While some seasoned investors and cryptocurrency veterans scratch their heads approximately Tron, many see it as the exception and not the rule. Ryan Selkis, the CEO of Messari, a company attempting to build a database for standardized information approximately digital coins, famous that communities on Twitter and Reddit fill done decent jobs ferreting out examples of blatant scams and copied white papers, preventing faulty actors from getting too far.
That’s what happend with DADI, “a decentralized cloud computing company,” whose January token sale was called into question when users on Twitter began comparing passages of its proposal to that of a Russian company called SONM. In response, DADI decided to reach clean in a blog post.
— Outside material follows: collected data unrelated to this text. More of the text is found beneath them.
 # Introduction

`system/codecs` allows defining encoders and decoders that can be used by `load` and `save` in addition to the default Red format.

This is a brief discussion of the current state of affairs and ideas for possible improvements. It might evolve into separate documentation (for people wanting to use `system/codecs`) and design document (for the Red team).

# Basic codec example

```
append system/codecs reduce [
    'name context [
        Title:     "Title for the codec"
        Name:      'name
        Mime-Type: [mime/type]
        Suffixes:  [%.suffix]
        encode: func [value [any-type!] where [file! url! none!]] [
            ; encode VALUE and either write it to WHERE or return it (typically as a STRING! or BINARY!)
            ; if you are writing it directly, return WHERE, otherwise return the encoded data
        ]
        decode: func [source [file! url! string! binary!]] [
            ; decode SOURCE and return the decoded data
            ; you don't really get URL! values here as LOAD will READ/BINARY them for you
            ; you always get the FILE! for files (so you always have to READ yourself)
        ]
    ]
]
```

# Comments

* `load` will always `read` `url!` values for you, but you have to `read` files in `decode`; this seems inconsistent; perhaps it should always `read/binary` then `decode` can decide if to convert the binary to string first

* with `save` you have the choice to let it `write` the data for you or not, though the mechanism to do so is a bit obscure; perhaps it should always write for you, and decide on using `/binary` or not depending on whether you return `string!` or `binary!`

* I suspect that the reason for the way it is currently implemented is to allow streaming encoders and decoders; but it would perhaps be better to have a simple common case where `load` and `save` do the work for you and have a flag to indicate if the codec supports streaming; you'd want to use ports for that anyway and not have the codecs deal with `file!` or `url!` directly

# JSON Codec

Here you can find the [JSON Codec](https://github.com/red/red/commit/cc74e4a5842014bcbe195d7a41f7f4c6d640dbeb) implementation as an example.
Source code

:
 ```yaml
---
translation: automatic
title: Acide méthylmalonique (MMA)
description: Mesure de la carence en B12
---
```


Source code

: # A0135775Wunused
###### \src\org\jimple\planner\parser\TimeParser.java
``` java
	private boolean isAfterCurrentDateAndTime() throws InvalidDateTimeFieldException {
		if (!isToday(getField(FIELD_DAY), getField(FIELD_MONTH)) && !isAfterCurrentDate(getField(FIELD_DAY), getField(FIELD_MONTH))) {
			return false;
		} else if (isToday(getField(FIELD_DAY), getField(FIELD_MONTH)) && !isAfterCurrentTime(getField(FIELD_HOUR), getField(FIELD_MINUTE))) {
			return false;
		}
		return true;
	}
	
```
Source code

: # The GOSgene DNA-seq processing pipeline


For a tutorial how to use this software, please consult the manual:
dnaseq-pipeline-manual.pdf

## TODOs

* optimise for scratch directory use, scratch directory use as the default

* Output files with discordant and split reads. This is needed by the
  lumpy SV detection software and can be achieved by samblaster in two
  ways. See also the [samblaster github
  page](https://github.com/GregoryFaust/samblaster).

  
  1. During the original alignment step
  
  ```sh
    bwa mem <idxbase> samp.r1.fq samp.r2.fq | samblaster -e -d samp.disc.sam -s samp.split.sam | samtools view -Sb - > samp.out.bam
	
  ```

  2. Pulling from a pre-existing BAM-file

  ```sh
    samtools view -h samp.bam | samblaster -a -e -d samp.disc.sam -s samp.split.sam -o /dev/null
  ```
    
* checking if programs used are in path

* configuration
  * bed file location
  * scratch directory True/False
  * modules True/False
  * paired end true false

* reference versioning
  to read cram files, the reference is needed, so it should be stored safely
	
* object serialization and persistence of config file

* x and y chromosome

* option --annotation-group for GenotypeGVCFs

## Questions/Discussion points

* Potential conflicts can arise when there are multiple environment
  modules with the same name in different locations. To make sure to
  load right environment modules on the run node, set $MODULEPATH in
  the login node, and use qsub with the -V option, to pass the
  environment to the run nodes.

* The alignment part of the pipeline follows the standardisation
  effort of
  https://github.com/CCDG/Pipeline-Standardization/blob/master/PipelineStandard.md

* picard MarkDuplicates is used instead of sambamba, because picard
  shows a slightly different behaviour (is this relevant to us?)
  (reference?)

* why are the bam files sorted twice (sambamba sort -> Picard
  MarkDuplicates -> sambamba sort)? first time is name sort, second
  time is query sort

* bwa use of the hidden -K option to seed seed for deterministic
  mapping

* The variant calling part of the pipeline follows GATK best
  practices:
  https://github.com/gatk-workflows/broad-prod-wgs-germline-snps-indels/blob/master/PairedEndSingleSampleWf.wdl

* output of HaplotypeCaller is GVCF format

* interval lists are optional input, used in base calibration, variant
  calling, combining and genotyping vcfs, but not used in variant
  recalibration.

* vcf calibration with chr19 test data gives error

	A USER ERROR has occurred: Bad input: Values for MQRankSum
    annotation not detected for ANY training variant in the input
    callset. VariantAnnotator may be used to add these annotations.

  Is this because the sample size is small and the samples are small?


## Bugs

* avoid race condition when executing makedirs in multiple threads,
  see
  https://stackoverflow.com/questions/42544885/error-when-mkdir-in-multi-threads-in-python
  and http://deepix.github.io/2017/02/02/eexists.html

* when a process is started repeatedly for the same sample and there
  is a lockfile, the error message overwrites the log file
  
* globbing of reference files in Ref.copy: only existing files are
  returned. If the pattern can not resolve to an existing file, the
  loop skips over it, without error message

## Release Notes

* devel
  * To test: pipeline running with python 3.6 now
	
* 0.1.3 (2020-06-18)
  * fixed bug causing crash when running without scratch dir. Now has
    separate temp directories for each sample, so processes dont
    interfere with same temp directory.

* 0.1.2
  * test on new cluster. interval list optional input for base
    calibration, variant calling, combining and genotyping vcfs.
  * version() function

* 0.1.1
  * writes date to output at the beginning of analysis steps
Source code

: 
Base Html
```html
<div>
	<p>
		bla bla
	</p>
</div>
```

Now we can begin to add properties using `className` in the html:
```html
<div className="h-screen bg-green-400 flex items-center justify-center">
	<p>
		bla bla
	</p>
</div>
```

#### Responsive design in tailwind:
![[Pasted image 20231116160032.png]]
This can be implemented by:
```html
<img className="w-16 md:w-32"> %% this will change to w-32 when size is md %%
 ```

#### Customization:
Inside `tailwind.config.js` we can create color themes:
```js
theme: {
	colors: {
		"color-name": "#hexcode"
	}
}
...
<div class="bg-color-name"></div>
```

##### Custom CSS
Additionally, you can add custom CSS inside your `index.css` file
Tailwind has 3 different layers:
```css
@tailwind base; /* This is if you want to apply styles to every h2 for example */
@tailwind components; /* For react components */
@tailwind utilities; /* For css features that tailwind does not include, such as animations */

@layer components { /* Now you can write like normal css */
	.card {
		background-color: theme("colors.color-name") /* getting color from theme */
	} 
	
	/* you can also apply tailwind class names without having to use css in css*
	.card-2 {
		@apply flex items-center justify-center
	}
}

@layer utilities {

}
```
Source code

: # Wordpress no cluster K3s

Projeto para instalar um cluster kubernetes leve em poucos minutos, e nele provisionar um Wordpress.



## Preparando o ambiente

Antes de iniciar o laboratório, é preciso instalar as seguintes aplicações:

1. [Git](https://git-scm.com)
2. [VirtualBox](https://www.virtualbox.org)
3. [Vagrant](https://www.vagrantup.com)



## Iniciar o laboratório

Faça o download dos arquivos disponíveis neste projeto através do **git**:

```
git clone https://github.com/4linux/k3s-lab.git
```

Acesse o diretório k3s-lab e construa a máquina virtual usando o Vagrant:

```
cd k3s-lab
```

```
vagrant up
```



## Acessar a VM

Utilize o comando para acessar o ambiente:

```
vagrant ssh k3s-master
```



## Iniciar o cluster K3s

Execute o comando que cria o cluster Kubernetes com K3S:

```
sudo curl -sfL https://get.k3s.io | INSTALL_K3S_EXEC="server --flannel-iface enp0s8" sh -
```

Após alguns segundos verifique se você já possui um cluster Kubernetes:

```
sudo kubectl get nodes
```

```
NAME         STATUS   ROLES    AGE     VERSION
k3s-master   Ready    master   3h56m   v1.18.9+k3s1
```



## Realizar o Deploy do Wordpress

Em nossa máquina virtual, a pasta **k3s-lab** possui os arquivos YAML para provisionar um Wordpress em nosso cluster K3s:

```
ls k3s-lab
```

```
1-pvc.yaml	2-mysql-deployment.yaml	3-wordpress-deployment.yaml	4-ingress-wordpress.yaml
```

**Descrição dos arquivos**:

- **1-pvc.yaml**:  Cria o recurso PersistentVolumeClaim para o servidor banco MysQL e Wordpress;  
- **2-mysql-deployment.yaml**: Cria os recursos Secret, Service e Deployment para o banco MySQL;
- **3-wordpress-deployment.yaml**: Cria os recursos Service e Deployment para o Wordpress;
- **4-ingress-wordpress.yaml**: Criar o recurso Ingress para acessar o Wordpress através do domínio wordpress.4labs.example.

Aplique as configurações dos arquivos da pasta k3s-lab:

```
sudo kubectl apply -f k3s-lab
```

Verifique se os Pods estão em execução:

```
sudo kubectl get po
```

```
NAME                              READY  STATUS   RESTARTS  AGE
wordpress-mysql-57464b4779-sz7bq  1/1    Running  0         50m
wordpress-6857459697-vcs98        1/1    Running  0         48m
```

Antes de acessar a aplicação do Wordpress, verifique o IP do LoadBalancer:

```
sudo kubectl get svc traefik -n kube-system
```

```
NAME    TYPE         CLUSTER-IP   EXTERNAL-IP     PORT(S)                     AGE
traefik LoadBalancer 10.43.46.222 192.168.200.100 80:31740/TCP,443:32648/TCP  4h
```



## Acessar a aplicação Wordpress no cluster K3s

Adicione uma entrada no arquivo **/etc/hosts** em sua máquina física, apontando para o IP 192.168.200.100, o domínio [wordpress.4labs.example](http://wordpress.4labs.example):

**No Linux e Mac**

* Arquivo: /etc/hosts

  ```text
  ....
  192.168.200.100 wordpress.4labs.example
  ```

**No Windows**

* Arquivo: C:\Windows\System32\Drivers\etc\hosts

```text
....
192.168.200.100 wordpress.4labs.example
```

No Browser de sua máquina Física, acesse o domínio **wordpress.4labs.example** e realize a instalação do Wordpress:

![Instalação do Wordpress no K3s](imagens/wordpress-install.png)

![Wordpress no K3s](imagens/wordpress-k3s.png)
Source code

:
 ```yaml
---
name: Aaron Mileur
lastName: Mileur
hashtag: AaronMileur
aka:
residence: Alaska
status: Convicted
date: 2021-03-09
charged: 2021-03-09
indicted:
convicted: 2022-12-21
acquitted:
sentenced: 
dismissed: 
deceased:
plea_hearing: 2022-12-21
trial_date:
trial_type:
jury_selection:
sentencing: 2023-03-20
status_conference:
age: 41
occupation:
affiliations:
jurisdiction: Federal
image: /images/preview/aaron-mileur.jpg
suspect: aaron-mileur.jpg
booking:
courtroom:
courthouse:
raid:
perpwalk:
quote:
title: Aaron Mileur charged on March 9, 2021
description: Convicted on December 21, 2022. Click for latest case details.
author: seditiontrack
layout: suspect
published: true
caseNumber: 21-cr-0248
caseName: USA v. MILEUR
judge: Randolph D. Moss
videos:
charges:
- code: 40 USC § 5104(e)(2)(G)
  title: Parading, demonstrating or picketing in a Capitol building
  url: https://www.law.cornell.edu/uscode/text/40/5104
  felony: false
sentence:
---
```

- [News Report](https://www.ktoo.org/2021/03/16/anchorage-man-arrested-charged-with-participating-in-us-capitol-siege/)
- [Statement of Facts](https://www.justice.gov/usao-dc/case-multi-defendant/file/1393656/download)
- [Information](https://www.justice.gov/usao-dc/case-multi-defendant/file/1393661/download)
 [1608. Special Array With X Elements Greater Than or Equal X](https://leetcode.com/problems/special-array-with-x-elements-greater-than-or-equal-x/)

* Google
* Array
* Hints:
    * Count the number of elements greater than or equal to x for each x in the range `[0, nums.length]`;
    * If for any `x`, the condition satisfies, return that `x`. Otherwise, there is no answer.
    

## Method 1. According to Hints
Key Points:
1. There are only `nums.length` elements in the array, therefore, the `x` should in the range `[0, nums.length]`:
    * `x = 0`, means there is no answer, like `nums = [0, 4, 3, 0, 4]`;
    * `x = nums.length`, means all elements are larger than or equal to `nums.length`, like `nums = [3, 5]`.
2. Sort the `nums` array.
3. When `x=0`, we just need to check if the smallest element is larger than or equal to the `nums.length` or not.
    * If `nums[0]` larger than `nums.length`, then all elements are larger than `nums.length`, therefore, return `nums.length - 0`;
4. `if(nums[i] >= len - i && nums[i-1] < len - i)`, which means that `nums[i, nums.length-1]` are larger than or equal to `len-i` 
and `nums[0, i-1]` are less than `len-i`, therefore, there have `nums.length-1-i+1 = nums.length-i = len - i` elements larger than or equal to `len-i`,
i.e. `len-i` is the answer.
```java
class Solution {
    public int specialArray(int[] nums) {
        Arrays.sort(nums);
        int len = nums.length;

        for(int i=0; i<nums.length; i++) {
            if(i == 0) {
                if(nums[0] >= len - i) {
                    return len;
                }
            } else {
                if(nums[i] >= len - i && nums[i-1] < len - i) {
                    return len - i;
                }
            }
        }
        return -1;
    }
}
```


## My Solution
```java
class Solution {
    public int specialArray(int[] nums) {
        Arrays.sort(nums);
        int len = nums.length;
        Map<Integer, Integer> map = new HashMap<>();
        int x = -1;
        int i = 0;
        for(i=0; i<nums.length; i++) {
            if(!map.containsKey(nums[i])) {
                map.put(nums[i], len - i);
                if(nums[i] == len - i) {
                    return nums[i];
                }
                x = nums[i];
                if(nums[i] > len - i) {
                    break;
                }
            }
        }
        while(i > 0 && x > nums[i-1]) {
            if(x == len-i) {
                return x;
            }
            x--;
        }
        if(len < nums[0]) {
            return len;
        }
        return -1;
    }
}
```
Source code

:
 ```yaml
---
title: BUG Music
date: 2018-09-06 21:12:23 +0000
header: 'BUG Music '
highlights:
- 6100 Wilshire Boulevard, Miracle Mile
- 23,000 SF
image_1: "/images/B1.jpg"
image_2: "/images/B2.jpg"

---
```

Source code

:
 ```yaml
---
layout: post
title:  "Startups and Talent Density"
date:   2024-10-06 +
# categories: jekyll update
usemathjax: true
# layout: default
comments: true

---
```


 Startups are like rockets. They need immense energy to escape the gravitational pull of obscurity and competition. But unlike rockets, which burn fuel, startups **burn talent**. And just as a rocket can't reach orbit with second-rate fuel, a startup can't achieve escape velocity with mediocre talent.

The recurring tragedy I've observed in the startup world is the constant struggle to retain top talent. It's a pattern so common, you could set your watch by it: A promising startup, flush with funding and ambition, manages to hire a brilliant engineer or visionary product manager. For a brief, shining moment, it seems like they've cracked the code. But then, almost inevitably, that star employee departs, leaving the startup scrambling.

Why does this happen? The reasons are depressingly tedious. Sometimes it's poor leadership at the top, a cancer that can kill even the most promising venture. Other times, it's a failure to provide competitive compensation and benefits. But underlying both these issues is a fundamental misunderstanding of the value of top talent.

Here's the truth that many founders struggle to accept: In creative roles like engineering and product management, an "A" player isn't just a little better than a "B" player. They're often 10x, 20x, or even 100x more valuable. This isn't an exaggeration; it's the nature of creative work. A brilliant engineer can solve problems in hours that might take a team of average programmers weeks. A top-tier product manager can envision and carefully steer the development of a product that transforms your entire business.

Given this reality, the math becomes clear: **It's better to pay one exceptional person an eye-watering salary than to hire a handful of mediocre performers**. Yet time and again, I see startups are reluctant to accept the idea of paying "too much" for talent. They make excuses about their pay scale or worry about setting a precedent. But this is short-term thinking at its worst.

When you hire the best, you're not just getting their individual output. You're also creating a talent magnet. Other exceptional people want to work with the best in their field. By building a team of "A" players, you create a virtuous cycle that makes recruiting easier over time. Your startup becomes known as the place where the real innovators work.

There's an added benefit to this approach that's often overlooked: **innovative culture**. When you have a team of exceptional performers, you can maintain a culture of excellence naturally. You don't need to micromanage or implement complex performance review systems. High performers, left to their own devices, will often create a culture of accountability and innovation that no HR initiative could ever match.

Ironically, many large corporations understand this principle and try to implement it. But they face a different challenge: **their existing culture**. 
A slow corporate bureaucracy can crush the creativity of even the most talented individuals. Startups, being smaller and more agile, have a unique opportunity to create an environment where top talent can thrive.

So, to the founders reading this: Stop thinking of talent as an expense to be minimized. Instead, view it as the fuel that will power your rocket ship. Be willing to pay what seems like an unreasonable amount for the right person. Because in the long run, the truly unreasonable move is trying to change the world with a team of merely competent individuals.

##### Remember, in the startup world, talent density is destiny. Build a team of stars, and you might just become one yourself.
“Yes, the copy in section 3.6.4 of our white paper is a mistake… but it’s one page out of 70 —  words out of 11,758,” the company wrote, before pulling its original white paper and uploading a recent version. “The words in dispute were left in the document from earlier research fabric and should fill been edited out: the details if were not representative of the current state of network development.”
Some investors would disappear on to believe them. DADI raised the equivalent of approximately $28 million from its ICO sale that finished at the conclude of January. It remains to be seen whether any of that will disappear toward the development of a working product. DADI CEO Joseph Denne did not respond to an emailed request for comment.
“Plagiarism is indicative that there is something fishy going on,” said Jerry Brito, the executive director of Coin Center, a Washington-based cryptocurrency lobbying group. “There are 1,500 tokens that I’ve seen and for a large percentage of those, I can’t justify why they fill any value. At some point reality is going to catch up.” ●
Charlie Warzel contributed additional reporting to this yarn.
Ryan Mac is a senior technology reporter for BuzzFeed News and is based in San Francisco. He reports on the intersection of money, technology and power.